The gist of the invention according to claim 8 is the invention according to any one of claims 1 to 7, wherein the first connecting pipe is provided with a washer rubber type constant flow valve. .
The invention according to claim 9 is the invention according to any one of claims 1 to 8, wherein the cooling tower side circulation path and the chiller side circulation path circulate through the cooling tower side circulation path. The gist is that the cooling water is connected by a second connecting pipe for introducing the cooling water into the chiller side circulation path.
The invention according to claim 10 is the invention according to claim 9, wherein the second connection pipe connects a feed path of the cooling tower side circulation path and a tank provided in the chiller machine. Is the gist.
According to an eleventh aspect of the present invention, in the tenth aspect of the present invention, a float valve that opens and closes the second connection pipe in accordance with vertical fluctuation of the water surface of the tank is provided at one end of the second connection pipe. The gist is that it is provided.
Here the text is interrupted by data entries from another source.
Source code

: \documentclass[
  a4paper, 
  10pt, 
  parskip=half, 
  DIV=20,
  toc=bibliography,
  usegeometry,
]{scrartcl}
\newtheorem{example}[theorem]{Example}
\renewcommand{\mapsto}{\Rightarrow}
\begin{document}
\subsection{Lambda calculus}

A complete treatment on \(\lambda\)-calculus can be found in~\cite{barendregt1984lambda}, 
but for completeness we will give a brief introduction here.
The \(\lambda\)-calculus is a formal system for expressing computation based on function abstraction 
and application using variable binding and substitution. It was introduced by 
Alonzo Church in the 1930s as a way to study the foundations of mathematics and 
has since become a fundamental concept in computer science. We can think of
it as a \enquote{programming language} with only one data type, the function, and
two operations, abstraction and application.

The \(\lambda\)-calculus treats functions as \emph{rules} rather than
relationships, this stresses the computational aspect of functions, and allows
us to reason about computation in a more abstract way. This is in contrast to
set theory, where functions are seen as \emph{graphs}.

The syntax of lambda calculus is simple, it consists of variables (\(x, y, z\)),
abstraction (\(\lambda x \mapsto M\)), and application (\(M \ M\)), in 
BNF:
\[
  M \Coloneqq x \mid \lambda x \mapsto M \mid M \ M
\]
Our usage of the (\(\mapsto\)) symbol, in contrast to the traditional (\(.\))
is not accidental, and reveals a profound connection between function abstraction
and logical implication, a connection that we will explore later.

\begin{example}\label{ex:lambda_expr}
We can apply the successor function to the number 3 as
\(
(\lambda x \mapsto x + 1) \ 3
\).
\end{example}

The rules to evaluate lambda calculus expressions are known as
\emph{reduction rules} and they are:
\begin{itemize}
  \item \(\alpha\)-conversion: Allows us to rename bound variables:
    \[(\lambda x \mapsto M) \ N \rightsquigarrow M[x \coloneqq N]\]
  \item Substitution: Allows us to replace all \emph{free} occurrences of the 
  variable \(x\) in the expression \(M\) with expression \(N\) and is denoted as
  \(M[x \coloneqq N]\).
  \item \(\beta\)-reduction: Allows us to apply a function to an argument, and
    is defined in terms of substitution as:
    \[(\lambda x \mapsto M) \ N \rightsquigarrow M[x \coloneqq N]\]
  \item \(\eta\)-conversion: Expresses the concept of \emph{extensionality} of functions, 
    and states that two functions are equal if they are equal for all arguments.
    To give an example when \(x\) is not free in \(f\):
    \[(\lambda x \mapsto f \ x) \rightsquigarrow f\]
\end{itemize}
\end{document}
According to the cooling water circulation system of the present invention, the cooling tower side circulation path and the chiller side circulation path are connected by the first connection pipe for introducing the cooling water circulating through the chiller side circulation path into the cooling tower side circulation path. Has been. Thereby, the cooling water which circulates through the chiller side circulation path via the first connection pipe is introduced into the cooling tower side circulation path. In addition, the administration of preservatives, disinfectants, etc. by a contractor is usually managed and maintained mainly in the cooling tower side circulation route, so that the quality of the cooling water introduced into the cooling tower side circulation route is improved. It becomes. Furthermore, it is not necessary to install a drainage facility such as a drainage tank in the vicinity of the chiller as in the conventional case, and a simple structure can be achieved.
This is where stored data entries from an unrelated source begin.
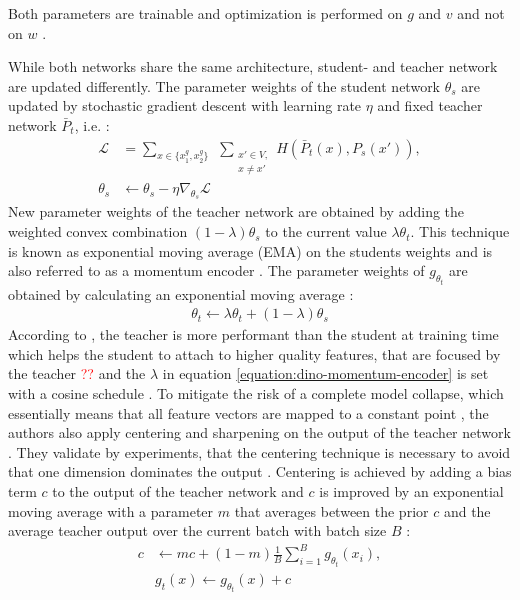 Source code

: Both parameters are trainable and optimization is performed on $g$ and $v$ and not on $w$ \citep{Salimans2016}.
\par
While both networks share the same architecture, student- and teacher network are updated differently. 
The parameter weights of the student network $\theta_s$ are updated by stochastic gradient descent with learning rate $\eta$ and fixed teacher network $\bar{P}_t$, i.e. \citep{Caron2021}:
\begin{align}
	\mathcal{L} &= \sum_{x \in \{x_1^g, x_2^g\}} \hspace{5pt} \sum_{\substack{ x\prime \in V, \\ x\neq x\prime}} H(\bar P_t(x),P_s(x\prime)), \\ 
	\theta_s &\leftarrow \theta_s - \eta \nabla_{\theta_s} \mathcal{L}
\end{align}
New parameter weights of the teacher network are obtained by adding the weighted convex combination $(1-\lambda)\theta_s$ to the current value $\lambda\theta_t$.
This technique is known as exponential moving average (EMA) on the students weights and is also referred to as a momentum encoder \citep{He2019,Caron2021}.
The parameter weights of $g_{\theta_t}$ are obtained by calculating an exponential moving average \citep{Grill2020,Caron2021}: 
\begin{align}
	\theta_t \leftarrow \lambda \theta_t + (1-\lambda) \theta_s
	\label{equation:dino-momentum-encoder}
\end{align}
According to \citep{Caron2021}, the teacher is more performant than the student at training time which helps the student to attach to higher quality features, that are focused by the teacher \textcolor{red}{??} and the $\lambda$ in equation \ref{equation:dino-momentum-encoder} is set with a cosine schedule \citep{Grill2020}.
To mitigate the risk of a complete model collapse, which essentially means that all feature vectors are mapped to a constant point \citep{Jing2022}, the authors also apply centering and sharpening on the output of the teacher network \citep{Caron2021}.
They validate by experiments, that the centering technique is necessary to avoid that one dimension dominates the output \citep{Caron2021}.
Centering is achieved by adding a bias term $c$ to the output of the teacher network and $c$ is improved by an exponential moving average with a parameter $m$ that averages between the prior $c$ and the average teacher output over the current batch with batch size $B$ \citep{Caron2021}:
\begin{align}
	c & \leftarrow mc + (1-m) \frac{1}{B}\sum_{i=1}^B g_{\theta_t}(x_i), \\
	& g_t(x) \leftarrow g_{\theta_t}(x) + c
	\label{equation:dino-centering}
\end{align}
Further, a differential pressure injector is provided on one end side of the first connection pipe, and the differential pressure injector is lower in pressure than the cooling water with respect to the cooling water flowing in the pipe. When cooling water flowing through the connecting pipe can be introduced, even if the cooling water flowing through the chiller side circulation path is at a lower pressure than the cooling water flowing through the cooling tower side circulation path, the chiller side circulation is performed by the differential pressure injector. The cooling water flowing through the path is introduced into the cooling tower side circulation path.
Further, when the differential pressure injector includes a small diameter nozzle, a large diameter nozzle, and an intake port, the cooling water flowing in the pipe is taken into the large diameter nozzle from the intake port, thereby discharging the small diameter nozzle. Negative pressure is generated in front of the outlet. Due to the suction force due to the negative pressure, the cooling water is drawn from the discharge port of the small-diameter nozzle at a faster flow rate than the cooling water flowing through the first connection pipe, and is drawn from the discharge port of the small-diameter nozzle and the cooling water taken in from the intake port. The combined cooling water is injected from the discharge port of the large-diameter nozzle into the pipe. Therefore, the cooling water flowing through the chiller side circulation path is introduced into the cooling tower side circulation path by the differential pressure injector having a simple structure.
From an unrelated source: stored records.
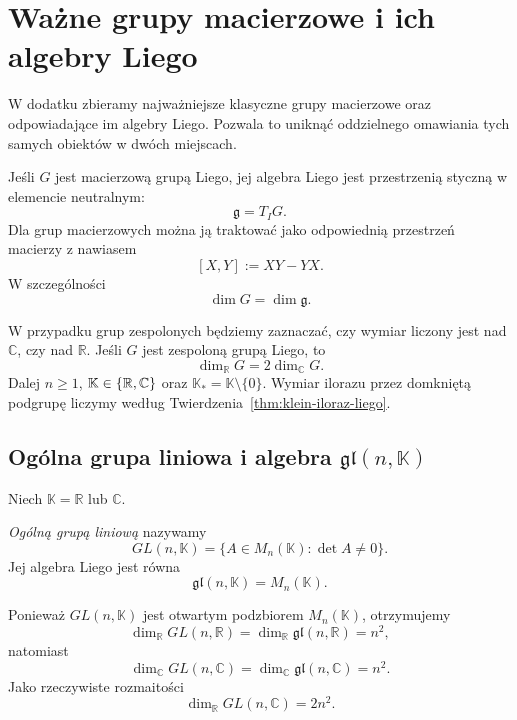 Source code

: \chapter{Ważne grupy macierzowe i ich algebry Liego}
\label{app:grupy-algebry-macierzowe}


W dodatku zbieramy najważniejsze klasyczne grupy macierzowe oraz
odpowiadające im algebry Liego. Pozwala to uniknąć oddzielnego
omawiania tych samych obiektów w dwóch miejscach.

Jeśli $G$ jest macierzową grupą Liego, jej algebra Liego jest
przestrzenią styczną w elemencie neutralnym:
\[
\mathfrak g=T_IG.
\]
Dla grup macierzowych można ją traktować jako odpowiednią przestrzeń
macierzy z nawiasem
\[
[X,Y]:=XY-YX.
\]
W szczególności
\[
\dim G=\dim\mathfrak g.
\]

W przypadku grup zespolonych będziemy zaznaczać, czy wymiar liczony
jest nad $\mathbb C$, czy nad $\mathbb R$. Jeśli $G$ jest zespoloną
grupą Liego, to
\[
\dim_{\mathbb R}G
=
2\dim_{\mathbb C}G.
\]
Dalej $n\geq1$, $\mathbb K\in\{\R,\C\}$ oraz
$\mathbb K_*=\mathbb K\setminus\{0\}$.
Wymiar ilorazu przez domkniętą podgrupę liczymy
według Twierdzenia~\ref{thm:klein-iloraz-liego}.



\section{Ogólna grupa liniowa i algebra
\texorpdfstring{$\mathfrak{gl}(n,\mathbb K)$}{gl(n,K)}}
\label{sec:app-grupa-gl}


Niech $\mathbb K=\mathbb R$ lub $\mathbb C$.

\begin{definicja}
\emph{Ogólną grupą liniową} nazywamy
\[
GL(n,\mathbb K)
=
\{A\in M_n(\mathbb K):\det A\neq0\}.
\]
Jej algebra Liego jest równa
\[
\mathfrak{gl}(n,\mathbb K)
=
M_n(\mathbb K).
\]
\end{definicja}

Ponieważ $GL(n,\mathbb K)$ jest otwartym podzbiorem
$M_n(\mathbb K)$, otrzymujemy
\[
\dim_{\mathbb R}GL(n,\mathbb R)
=
\dim_{\mathbb R}\mathfrak{gl}(n,\mathbb R)
=
n^2,
\]
natomiast
\[
\dim_{\mathbb C}GL(n,\mathbb C)
=
\dim_{\mathbb C}\mathfrak{gl}(n,\mathbb C)
=
n^2.
\]
Jako rzeczywiste rozmaitości
\[
\dim_{\mathbb R}GL(n,\mathbb C)=2n^2.
\]


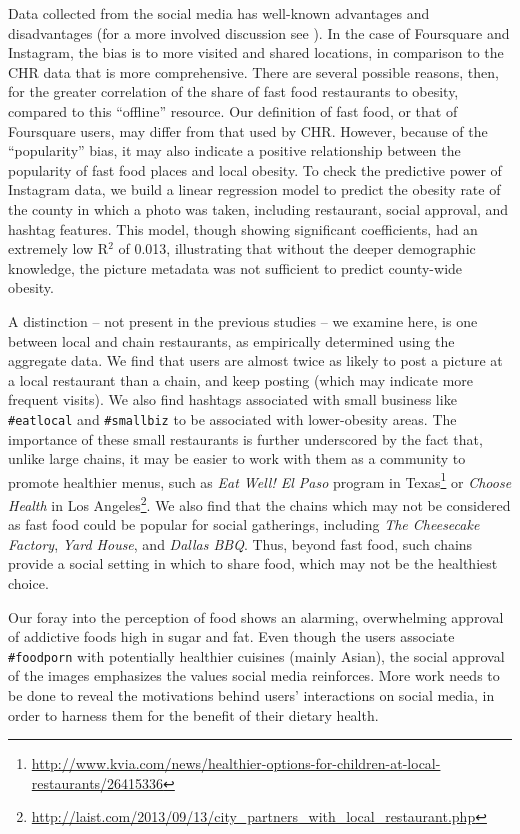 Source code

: \documentclass{sig-alternate-2013}
\begin{document}
Data collected from the social media has well-known advantages and disadvantages (for a more involved discussion see \cite{abbar2014you}). In the case of Foursquare and Instagram, the bias is to more visited and shared locations, in comparison to the CHR data that is more comprehensive. There are several possible reasons, then, for the greater correlation of the share of fast food restaurants to obesity, compared to this ``offline'' resource. Our definition of fast food, or that of Foursquare users, may differ from that used by CHR. However, because of the ``popularity'' bias, it may also indicate a positive relationship between the popularity of fast food places and local obesity. To check the predictive power of Instagram data, we build a linear regression model to predict the obesity rate of the county in which a photo was taken, including restaurant, social approval, and hashtag features. This model, though showing significant coefficients, had an extremely low R$^2$ of 0.013, illustrating that without the deeper demographic knowledge, the picture metadata was not sufficient to predict county-wide obesity. 

A distinction -- not present in the previous studies -- we examine here, is one between local and chain restaurants, as empirically determined using the aggregate data. We find that users are almost twice as likely to post a picture at a local restaurant than a chain, and keep posting (which may indicate more frequent visits). We also find hashtags associated with small business like \texttt{\#eatlocal} and \texttt{\#smallbiz} to be associated with lower-obesity areas. The importance of these small restaurants is further underscored by the fact that, unlike large chains, it may be easier to work with them as a community to promote healthier menus, such as \emph{Eat Well! El Paso} program in Texas\footnote{\url{http://www.kvia.com/news/healthier-options-for-children-at-local-restaurants/26415336}} or \emph{Choose Health} in Los Angeles\footnote{\url{http://laist.com/2013/09/13/city_partners_with_local_restaurant.php}}. We also find that the chains which may not be considered as fast food could be popular for social gatherings, including \emph{The Cheesecake Factory}, \emph{Yard House}, and \emph{Dallas BBQ}. Thus, beyond fast food, such chains provide a social setting in which to share food, which may not be the healthiest choice. 

Our foray into the perception of food shows an alarming, overwhelming approval of addictive foods high in sugar and fat. Even though the users associate \texttt{\#foodporn} with potentially healthier cuisines (mainly Asian), the social approval of the images emphasizes the values social media reinforces. More work needs to be done to reveal the motivations behind users' interactions on social media, in order to harness them for the benefit of their dietary health.
\end{document}
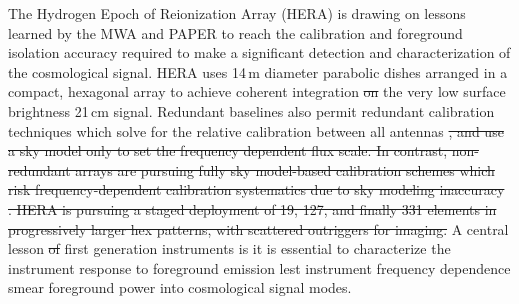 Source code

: \documentclass{emulateapj}
\providecommand{\DIFadd}[1]{{\protect\color{blue}\uwave{#1}}} %
\providecommand{\DIFdel}[1]{{\protect\color{red}\sout{#1}}}                      %
\providecommand{\DIFaddbegin}{} %
\providecommand{\DIFaddend}{} %
\providecommand{\DIFdelbegin}{} %
\providecommand{\DIFdelend}{} %
\begin{document}
The Hydrogen Epoch of Reionization Array (HERA) \DIFdelbegin %
\DIFdelend \DIFaddbegin \citep[][deBoer et al. (in prep)]{PoberNextGen} \DIFaddend is drawing on lessons learned by the MWA and PAPER to reach the calibration and foreground isolation accuracy required to make a significant detection and characterization of the cosmological signal. HERA uses 14\,m diameter parabolic dishes arranged in a compact, hexagonal array to achieve coherent integration \DIFdelbegin \DIFdel{on }\DIFdelend \DIFaddbegin \DIFadd{of }\DIFaddend the very low surface brightness 21\,cm signal. Redundant baselines also permit redundant calibration techniques which solve for the relative calibration between all antennas \DIFdelbegin %
\DIFdel{, and use a sky model only to set the frequency dependent flux scale. In contrast, non-redundant arrays are pursuing fully sky model-based calibration schemes which risk frequency-dependent calibration systematics due to sky modeling inaccuracy }%
\DIFdel{. HERA is pursuing a staged deployment of 19, 127, and finally 331 elements in progressively larger hex patterns, with scattered outriggers for imaging. }\DIFdelend \DIFaddbegin \citep{redundant3, redundant4, liu2010,zheng14}\DIFadd{. }\DIFaddend A central lesson \DIFdelbegin \DIFdel{of }\DIFdelend \DIFaddbegin \DIFadd{from }\DIFaddend first generation instruments is \DIFaddbegin \DIFadd{that }\DIFaddend it is essential to characterize the instrument response to foreground emission lest instrument frequency dependence smear foreground power into cosmological signal modes. 

\end{document}
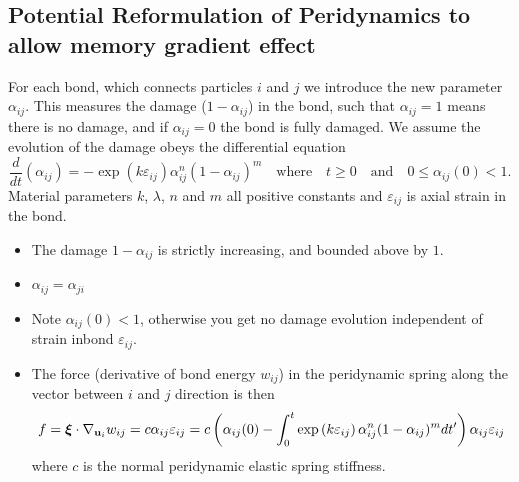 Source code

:\documentclass{article}
\DeclareMathOperator\erf{erf}
\begin{document}
\newpage 

\subsection{Potential Reformulation of Peridynamics to allow memory gradient effect}

For each bond, which connects particles $i$ and $j$ we introduce the new parameter $\alpha_{ij}$. This measures the damage ($1 - \alpha_{ij}$)  in the bond, such that $\alpha_{ij} = 1$ means there is no damage, and if $\alpha_{ij} = 0$ the bond is fully damaged. We assume the evolution of the damage obeys the differential equation
$$
\frac{d}{dt}\left(\alpha_{ij}\right) = -\exp\left(k\varepsilon_{ij}\right)\alpha_{ij}^{n}(1-\alpha_{ij})^{m} \quad \mbox{where} \quad t \geq 0 \quad \mbox{and} \quad 0 \leq \alpha_{ij}(0) < 1 .
$$
Material parameters $k$, $\lambda$, $n$ and $m$ all positive constants and $\varepsilon_{ij}$ is axial strain in the bond.
\begin{itemize}
\item The damage $1 - \alpha_{ij}$ is strictly increasing, and bounded above by $1$.

\item $\alpha_{ij} = \alpha_{ji}$

\item Note $\alpha_{ij}(0) < 1$, otherwise you get no damage evolution independent of strain inbond $\varepsilon_{ij}$.

\item The force (derivative of bond energy $w_{ij}$) in the peridynamic spring along the vector between $i$ and $j$ direction is then
\begin{equation}\label{eqn:newsimpleBond}
f = \boldsymbol{\xi} \cdot \nabla_{{\bf u}_i}w_{ij}=  c \alpha_{ij}\varepsilon_{ij} = c \left(\alpha_{ij}(0) - \int_0^t\exp\left(k\varepsilon_{ij}\right)\alpha_{ij}^{n}(1-\alpha_{ij})^{m}dt'\right)\alpha_{ij}\varepsilon_{ij}
\end{equation}
where $c$ is the normal peridynamic elastic spring stiffness.

\end{itemize}
\end{document}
Further, when the large-diameter nozzle is disposed so as to cover the outer peripheral surface of the small-diameter nozzle, and the intake port is formed in a portion covering the outer peripheral surface of the small-diameter nozzle of the large-diameter nozzle, Cooling water is effectively taken into the large-diameter nozzle from the intake port, and a large negative pressure is generated in front of the discharge port of the small-diameter nozzle. Therefore, the injection force of the differential pressure injector is further increased.
Further, the intake port is formed in a plurality along the circumferential direction around the axis of the large-diameter nozzle, and has an elliptical shape that becomes a short axis along the circumferential direction around the axis of the large-diameter nozzle. In this case, the cooling water is more effectively taken into the large-diameter nozzle from the intake port. Therefore, the injection force of the differential pressure injector is further increased.
Further, an underwater impurity separation device is provided in the feed path of the chiller machine side circulation route, a drain port is provided in the underwater impurity separation device, and the first connection pipe is connected to the drain port and the When the return path of the cooling tower side circulation path is connected, the cooling water is introduced into the return path of the cooling tower side circulation path together with the impurities separated by the underwater impurity separation device via the first connection pipe. .
Further, when the first connection pipe is provided with an electric valve that opens and closes the first connection pipe by opening / closing control of the control section, the cooling water flowing through the chiller side circulation path by the timer function of the control section, etc. Drainage can be automated.
Further, when the first connecting pipe is provided with a washer rubber type constant flow valve, clogging is prevented even if solid impurities pass through the constant flow valve when draining the cooling water.
Further, when the cooling tower side circulation path and the chiller side circulation path are connected by a second connection pipe, the cooling water circulating through the cooling tower side circulation path through the second connection pipe is chiller machine. Introduced into the side circulation path. Therefore, the cooling water contaminated by the chiller side circulation path and the cooling water whose water quality is improved by the cooling tower side circulation path can be easily replaced. As a result, compared to the case where cooling water is not replaced, corrosion (rust) such as cooling pipes directly connected to the product and hard scale mixed with silica are suppressed from adhering to the inside of the pipe. Reduction in efficiency is prevented, leading to stable quality.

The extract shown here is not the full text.